You probably want the first equation. The difference between the two quickly gets into mathematical statistics and opinions (we don't all agree on the best way to estimate mean; for instance, look at the midhinge or trimean), but R calculates variance the first way (sd(X)). Python/NumPy calculates it the second way (np.std(X)), though, so it's a matter of style, but you'd probably want to use the first equation.
The first estimator is related to an unbiased estimator (see footnote), meaning that, on average, it estimates the correct population variance. The second estimator is biased but has a nice statistical property known as maximum likelihood.
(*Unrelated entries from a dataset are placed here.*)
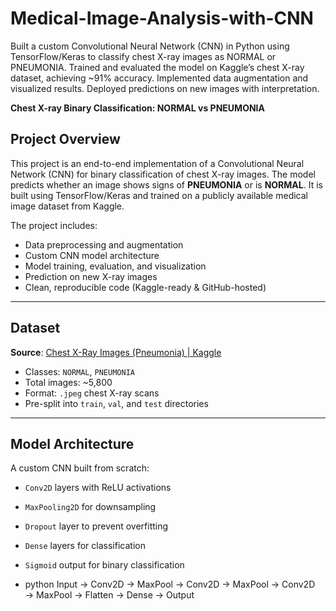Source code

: # Medical-Image-Analysis-with-CNN
Built a custom Convolutional Neural Network (CNN) in Python using TensorFlow/Keras to classify chest X-ray images as NORMAL or PNEUMONIA. Trained and evaluated the model on Kaggle’s chest X-ray dataset, achieving ~91% accuracy. Implemented data augmentation and visualized results. Deployed predictions on new images with interpretation.

**Chest X-ray Binary Classification: NORMAL vs PNEUMONIA**

## Project Overview

This project is an end-to-end implementation of a Convolutional Neural Network (CNN) for binary classification of chest X-ray images. The model predicts whether an image shows signs of **PNEUMONIA** or is **NORMAL**. It is built using TensorFlow/Keras and trained on a publicly available medical image dataset from Kaggle.

The project includes:
- Data preprocessing and augmentation
- Custom CNN model architecture
- Model training, evaluation, and visualization
- Prediction on new X-ray images
- Clean, reproducible code (Kaggle-ready & GitHub-hosted)

---

## Dataset

**Source**: [Chest X-Ray Images (Pneumonia) | Kaggle](https://www.kaggle.com/datasets/paultimothymooney/chest-xray-pneumonia)

- Classes: `NORMAL`, `PNEUMONIA`
- Total images: ~5,800
- Format: `.jpeg` chest X-ray scans
- Pre-split into `train`, `val`, and `test` directories

---

## Model Architecture

A custom CNN built from scratch:

- `Conv2D` layers with ReLU activations
- `MaxPooling2D` for downsampling
- `Dropout` layer to prevent overfitting
- `Dense` layers for classification
- `Sigmoid` output for binary classification

- python
Input → Conv2D → MaxPool → Conv2D → MaxPool → Conv2D → MaxPool → Flatten → Dense → Output


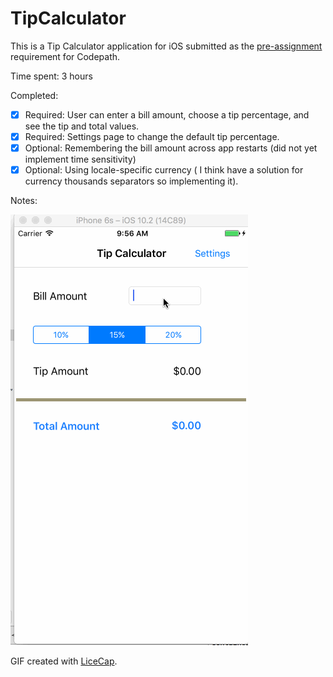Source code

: # TipCalculator

This is a Tip Calculator application for iOS submitted as the [pre-assignment](https://gist.github.com/timothy1ee/7747214) requirement for Codepath.

Time spent: 3 hours

Completed:

* [x] Required: User can enter a bill amount, choose a tip percentage, and see the tip and total values.
* [x] Required: Settings page to change the default tip percentage.
* [x] Optional: Remembering the bill amount across app restarts (did not yet implement time sensitivity)
* [x] Optional: Using locale-specific currency ( I think have a solution for currency thousands separators so implementing it).

Notes:

![Video Walkthrough](tipCalculator.gif)

GIF created with [LiceCap](http://www.cockos.com/licecap/).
However, both are instances of statistical inference, where the goal is to make a conclusion about some greater population, given that we have sampled some subset of that population. It's not clear to me that you're doing inference. The opposite would be descriptive statistics, where you're just describing the values you have. I would argue that you have the population under consideration, in which case, your second equation is the correct one to do since it aligns with the calculus of population variance (related to something called the second moment of a distribution). Nonetheless, your field probably uses that first equation you gave, as that is the standard deviation estimator given in freshman or AP statistics that so many people take and use as their statistics background.
Footnote: The estimator you've given is biased, but you're taking the square root of an unbiased estimator for variance. Amazingly, the square root of that unbiased estimator winds up being biased, but I suppose being the square root of an unbiased estimator is something.
Footnote 2: There are examples of silly estimators that are, in some sense, legitimate (the technical term is admissible). For instance, you could define your estimate as a constant function, saying that standard deviation is 3 no matter what data you collect, and that would be an admissible estimator since it gets the right answer when population standard deviation indeed is 3. So you see how the estimator to pick can be a matter of opinion!